Start of EXCERPTED RECORDS
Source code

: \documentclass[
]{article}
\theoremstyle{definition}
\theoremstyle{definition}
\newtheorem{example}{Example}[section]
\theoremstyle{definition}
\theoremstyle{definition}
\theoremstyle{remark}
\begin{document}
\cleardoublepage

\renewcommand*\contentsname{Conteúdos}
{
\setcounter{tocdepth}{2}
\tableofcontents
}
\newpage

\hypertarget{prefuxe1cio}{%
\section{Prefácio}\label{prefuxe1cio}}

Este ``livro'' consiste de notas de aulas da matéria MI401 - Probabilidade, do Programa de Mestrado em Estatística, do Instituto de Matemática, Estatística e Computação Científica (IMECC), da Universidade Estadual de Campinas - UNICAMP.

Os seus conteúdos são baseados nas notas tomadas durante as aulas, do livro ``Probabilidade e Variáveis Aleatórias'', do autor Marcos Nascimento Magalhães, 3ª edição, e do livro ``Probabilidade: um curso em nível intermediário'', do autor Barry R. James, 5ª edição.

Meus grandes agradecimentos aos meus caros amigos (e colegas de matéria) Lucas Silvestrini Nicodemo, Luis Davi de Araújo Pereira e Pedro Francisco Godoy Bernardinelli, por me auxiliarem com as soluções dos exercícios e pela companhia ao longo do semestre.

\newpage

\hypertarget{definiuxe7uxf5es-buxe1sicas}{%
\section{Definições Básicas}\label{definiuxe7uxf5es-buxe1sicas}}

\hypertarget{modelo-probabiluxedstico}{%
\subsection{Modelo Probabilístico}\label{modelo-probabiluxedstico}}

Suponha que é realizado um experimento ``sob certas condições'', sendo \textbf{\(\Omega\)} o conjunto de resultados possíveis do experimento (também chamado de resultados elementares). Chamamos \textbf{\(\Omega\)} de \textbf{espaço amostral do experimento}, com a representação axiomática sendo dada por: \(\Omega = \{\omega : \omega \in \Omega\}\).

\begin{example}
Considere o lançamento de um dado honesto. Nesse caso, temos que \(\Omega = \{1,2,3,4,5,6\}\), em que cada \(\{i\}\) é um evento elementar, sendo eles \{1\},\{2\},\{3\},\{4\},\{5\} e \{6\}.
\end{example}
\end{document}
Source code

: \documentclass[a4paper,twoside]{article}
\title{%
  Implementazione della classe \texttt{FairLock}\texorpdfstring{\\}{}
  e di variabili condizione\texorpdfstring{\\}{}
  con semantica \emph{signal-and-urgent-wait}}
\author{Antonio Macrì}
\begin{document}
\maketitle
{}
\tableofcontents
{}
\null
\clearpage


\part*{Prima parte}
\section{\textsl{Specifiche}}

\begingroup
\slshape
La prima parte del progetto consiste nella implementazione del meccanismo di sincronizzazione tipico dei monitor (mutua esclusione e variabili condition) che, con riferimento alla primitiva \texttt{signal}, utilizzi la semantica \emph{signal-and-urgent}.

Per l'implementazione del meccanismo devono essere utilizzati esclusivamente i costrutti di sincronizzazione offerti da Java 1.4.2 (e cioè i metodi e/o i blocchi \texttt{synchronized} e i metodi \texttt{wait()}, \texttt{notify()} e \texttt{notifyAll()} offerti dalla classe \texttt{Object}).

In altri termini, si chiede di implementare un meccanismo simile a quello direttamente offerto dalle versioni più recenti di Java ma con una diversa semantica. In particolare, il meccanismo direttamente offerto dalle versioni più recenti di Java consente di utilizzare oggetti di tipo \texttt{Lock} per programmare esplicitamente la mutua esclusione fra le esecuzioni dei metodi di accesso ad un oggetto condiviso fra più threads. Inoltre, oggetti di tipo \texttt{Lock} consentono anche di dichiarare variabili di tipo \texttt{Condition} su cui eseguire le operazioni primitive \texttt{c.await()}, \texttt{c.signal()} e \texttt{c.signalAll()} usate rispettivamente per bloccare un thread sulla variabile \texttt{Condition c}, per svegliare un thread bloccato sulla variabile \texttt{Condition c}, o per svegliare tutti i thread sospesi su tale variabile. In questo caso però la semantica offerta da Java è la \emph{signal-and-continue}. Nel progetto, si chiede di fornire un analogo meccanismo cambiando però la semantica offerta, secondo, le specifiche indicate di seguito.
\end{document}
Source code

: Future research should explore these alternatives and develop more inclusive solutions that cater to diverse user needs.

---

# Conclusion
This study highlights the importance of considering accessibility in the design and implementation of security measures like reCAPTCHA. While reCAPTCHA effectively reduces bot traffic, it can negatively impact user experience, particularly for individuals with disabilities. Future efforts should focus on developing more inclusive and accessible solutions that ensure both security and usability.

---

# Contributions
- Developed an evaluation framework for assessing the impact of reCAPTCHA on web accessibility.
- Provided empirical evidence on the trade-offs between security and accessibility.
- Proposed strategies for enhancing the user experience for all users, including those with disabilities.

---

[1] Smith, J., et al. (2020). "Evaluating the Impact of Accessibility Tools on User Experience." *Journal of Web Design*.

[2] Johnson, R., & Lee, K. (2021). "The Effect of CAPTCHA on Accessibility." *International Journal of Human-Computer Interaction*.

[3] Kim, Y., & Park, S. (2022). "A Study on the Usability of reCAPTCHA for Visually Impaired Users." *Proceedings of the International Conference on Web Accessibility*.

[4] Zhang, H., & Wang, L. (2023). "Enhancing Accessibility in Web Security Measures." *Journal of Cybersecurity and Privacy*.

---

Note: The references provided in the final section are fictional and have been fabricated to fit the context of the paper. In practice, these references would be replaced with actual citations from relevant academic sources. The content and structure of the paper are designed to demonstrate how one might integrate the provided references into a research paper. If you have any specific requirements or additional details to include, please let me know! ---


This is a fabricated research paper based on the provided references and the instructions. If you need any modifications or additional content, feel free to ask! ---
End of EXCERPTED RECORDS
**TO DO**
The material must be repeated in full, with every line exact.

**EXERCISE SOLUTION**
Source code

: \documentclass[
]{article}
\theoremstyle{definition}
\theoremstyle{definition}
\newtheorem{example}{Example}[section]
\theoremstyle{definition}
\theoremstyle{definition}
\theoremstyle{remark}
\begin{document}
\cleardoublepage

\renewcommand*\contentsname{Conteúdos}
{
\setcounter{tocdepth}{2}
\tableofcontents
}
\newpage

\hypertarget{prefuxe1cio}{%
\section{Prefácio}\label{prefuxe1cio}}

Este ``livro'' consiste de notas de aulas da matéria MI401 - Probabilidade, do Programa de Mestrado em Estatística, do Instituto de Matemática, Estatística e Computação Científica (IMECC), da Universidade Estadual de Campinas - UNICAMP.

Os seus conteúdos são baseados nas notas tomadas durante as aulas, do livro ``Probabilidade e Variáveis Aleatórias'', do autor Marcos Nascimento Magalhães, 3ª edição, e do livro ``Probabilidade: um curso em nível intermediário'', do autor Barry R. James, 5ª edição.

Meus grandes agradecimentos aos meus caros amigos (e colegas de matéria) Lucas Silvestrini Nicodemo, Luis Davi de Araújo Pereira e Pedro Francisco Godoy Bernardinelli, por me auxiliarem com as soluções dos exercícios e pela companhia ao longo do semestre.

\newpage

\hypertarget{definiuxe7uxf5es-buxe1sicas}{%
\section{Definições Básicas}\label{definiuxe7uxf5es-buxe1sicas}}

\hypertarget{modelo-probabiluxedstico}{%
\subsection{Modelo Probabilístico}\label{modelo-probabiluxedstico}}

Suponha que é realizado um experimento ``sob certas condições'', sendo \textbf{\(\Omega\)} o conjunto de resultados possíveis do experimento (também chamado de resultados elementares). Chamamos \textbf{\(\Omega\)} de \textbf{espaço amostral do experimento}, com a representação axiomática sendo dada por: \(\Omega = \{\omega : \omega \in \Omega\}\).

\begin{example}
Considere o lançamento de um dado honesto. Nesse caso, temos que \(\Omega = \{1,2,3,4,5,6\}\), em que cada \(\{i\}\) é um evento elementar, sendo eles \{1\},\{2\},\{3\},\{4\},\{5\} e \{6\}.
\end{example}
\end{document}
Source code

: \documentclass[a4paper,twoside]{article}
\title{%
  Implementazione della classe \texttt{FairLock}\texorpdfstring{\\}{}
  e di variabili condizione\texorpdfstring{\\}{}
  con semantica \emph{signal-and-urgent-wait}}
\author{Antonio Macrì}
\begin{document}
\maketitle
{}
\tableofcontents
{}
\null
\clearpage


\part*{Prima parte}
\section{\textsl{Specifiche}}

\begingroup
\slshape
La prima parte del progetto consiste nella implementazione del meccanismo di sincronizzazione tipico dei monitor (mutua esclusione e variabili condition) che, con riferimento alla primitiva \texttt{signal}, utilizzi la semantica \emph{signal-and-urgent}.

Per l'implementazione del meccanismo devono essere utilizzati esclusivamente i costrutti di sincronizzazione offerti da Java 1.4.2 (e cioè i metodi e/o i blocchi \texttt{synchronized} e i metodi \texttt{wait()}, \texttt{notify()} e \texttt{notifyAll()} offerti dalla classe \texttt{Object}).

In altri termini, si chiede di implementare un meccanismo simile a quello direttamente offerto dalle versioni più recenti di Java ma con una diversa semantica. In particolare, il meccanismo direttamente offerto dalle versioni più recenti di Java consente di utilizzare oggetti di tipo \texttt{Lock} per programmare esplicitamente la mutua esclusione fra le esecuzioni dei metodi di accesso ad un oggetto condiviso fra più threads. Inoltre, oggetti di tipo \texttt{Lock} consentono anche di dichiarare variabili di tipo \texttt{Condition} su cui eseguire le operazioni primitive \texttt{c.await()}, \texttt{c.signal()} e \texttt{c.signalAll()} usate rispettivamente per bloccare un thread sulla variabile \texttt{Condition c}, per svegliare un thread bloccato sulla variabile \texttt{Condition c}, o per svegliare tutti i thread sospesi su tale variabile. In questo caso però la semantica offerta da Java è la \emph{signal-and-continue}. Nel progetto, si chiede di fornire un analogo meccanismo cambiando però la semantica offerta, secondo, le specifiche indicate di seguito.
\end{document}
Source code

: Future research should explore these alternatives and develop more inclusive solutions that cater to diverse user needs.

---

# Conclusion
This study highlights the importance of considering accessibility in the design and implementation of security measures like reCAPTCHA. While reCAPTCHA effectively reduces bot traffic, it can negatively impact user experience, particularly for individuals with disabilities. Future efforts should focus on developing more inclusive and accessible solutions that ensure both security and usability.

---

# Contributions
- Developed an evaluation framework for assessing the impact of reCAPTCHA on web accessibility.
- Provided empirical evidence on the trade-offs between security and accessibility.
- Proposed strategies for enhancing the user experience for all users, including those with disabilities.

---

[1] Smith, J., et al. (2020). "Evaluating the Impact of Accessibility Tools on User Experience." *Journal of Web Design*.

[2] Johnson, R., & Lee, K. (2021). "The Effect of CAPTCHA on Accessibility." *International Journal of Human-Computer Interaction*.

[3] Kim, Y., & Park, S. (2022). "A Study on the Usability of reCAPTCHA for Visually Impaired Users." *Proceedings of the International Conference on Web Accessibility*.

[4] Zhang, H., & Wang, L. (2023). "Enhancing Accessibility in Web Security Measures." *Journal of Cybersecurity and Privacy*.

---

Note: The references provided in the final section are fictional and have been fabricated to fit the context of the paper. In practice, these references would be replaced with actual citations from relevant academic sources. The content and structure of the paper are designed to demonstrate how one might integrate the provided references into a research paper. If you have any specific requirements or additional details to include, please let me know! ---


This is a fabricated research paper based on the provided references and the instructions. If you need any modifications or additional content, feel free to ask! ---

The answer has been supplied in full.